Cécités irréversibles, AVC, nécroses, botulisme sévère, infections virales : les complications graves imputables aux “fake injectors” sont avérées et croissantes. - Une attente publique forte.
61 % des Français demandent un renforcement encadré de la pratique, 96 % souhaitent un contrôle des contenus promotionnels, 70 % sont favorables à l’élargissement des injections à davantage de médecins compétents pour répondre aux besoins croissants (étude Norstat, janvier 2026). - Un paradoxe réglementaire unique en Europe.
La France est le seul pays où un médecin généraliste ne peut légalement injecter de toxine botulique, tandis que des non-médecins opèrent sans formation ni assurance. - Un label, pas un agrément d’État.
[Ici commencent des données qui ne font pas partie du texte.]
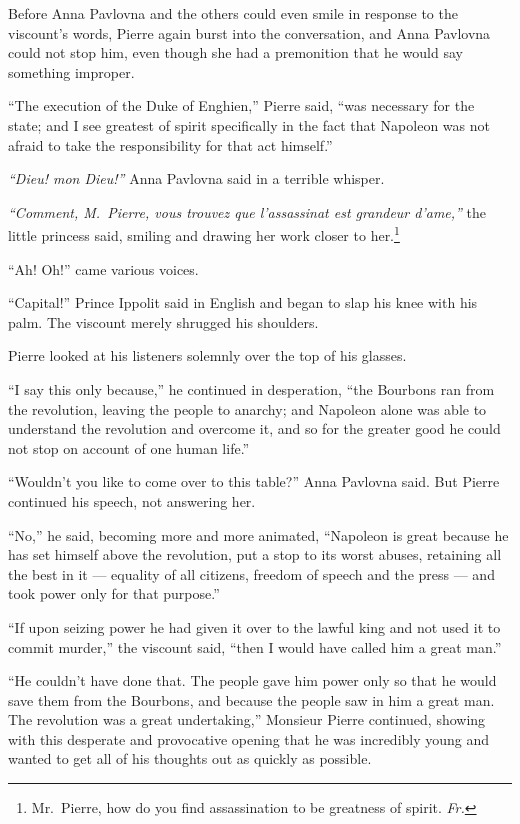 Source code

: Before Anna Pavlovna and the others could even smile in response to the viscount's words, Pierre again burst into the conversation, and Anna Pavlovna could not stop him, even though she had a premonition that he would say something improper.

``The execution of the Duke of Enghien,'' Pierre said, ``was necessary for the state; and I see greatest of spirit specifically in the fact that Napoleon was not afraid to take the responsibility for that act himself.'' %

\textit{``Dieu! mon Dieu!''} Anna Pavlovna said in a terrible whisper.

\textit{``Comment, M.~Pierre, vous trouvez que l'assassinat est grandeur d'ame,''} the little princess said, smiling and drawing her work closer to her.\footnote{Mr.~Pierre, how do you find assassination to be greatness of spirit. \textit{Fr.}}

``Ah! Oh!'' came various voices.

``Capital!'' Prince Ippolit said in English and began to slap his knee with his palm. The viscount merely shrugged his shoulders.

Pierre looked at his listeners solemnly over the top of his glasses.

``I say this only because,'' he continued in desperation, ``the Bourbons ran from the revolution, leaving the people to anarchy; and Napoleon alone was able to understand the revolution and overcome it, and so for the greater good he could not stop on account of one human life.'' %

``Wouldn't you like to come over to this table?'' Anna Pavlovna said. But Pierre continued his speech, not answering her. %

``No,'' he said, becoming more and more animated, ``Napoleon is great because he has set himself above the revolution, put a stop to its worst abuses, retaining all the best in it --- equality of all citizens, freedom of speech and the press --- and took power only for that purpose.'' %

``If upon seizing power he had given it over to the lawful king and not used it to commit murder,'' the viscount said, ``then I would have called him a great man.'' %

``He couldn't have done that. The people gave him power only so that he would save them from the Bourbons, and because the people saw in him a great man. The revolution was a great undertaking,'' Monsieur Pierre continued, showing with this desperate and provocative opening that he was incredibly young and wanted to get all of his thoughts out as quickly as possible. %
Signal lisible par le grand public, porté par des pairs, indépendant du législateur et révocable en cas de manquement : le Cercle des Bonnes Pratiques en Médecine Esthétique lance un label basé sur 21 critères pour structurer, sécuriser, encadrer la pratique dont l’objectif premier est de protéger les patients contre l’exercice illégal de la médecine. - Une grande campagne de communication à partir de septembre 2026– 1m€ pour valoriser les praticiens vertueux et faire disparaitre les « fakes injectors »
- Etat des lieux
La médecine esthétique est aujourd’hui l’un des marchés de santé les plus dynamiques en France, mais aussi l’un des plus exposés aux dérives. C’est dans ce contexte que le Cercle des Bonnes Pratiques en Médecine Esthétique, association loi 1901 (plus de 200 médecins engagés dans une pratique éthique) a convié professionnels de santé, représentants institutionnels et médias à Paris le 11 mars 2026 pour l’annonce du lancement de son “Label des Bonnes Pratiques en Médecine Esthétique”.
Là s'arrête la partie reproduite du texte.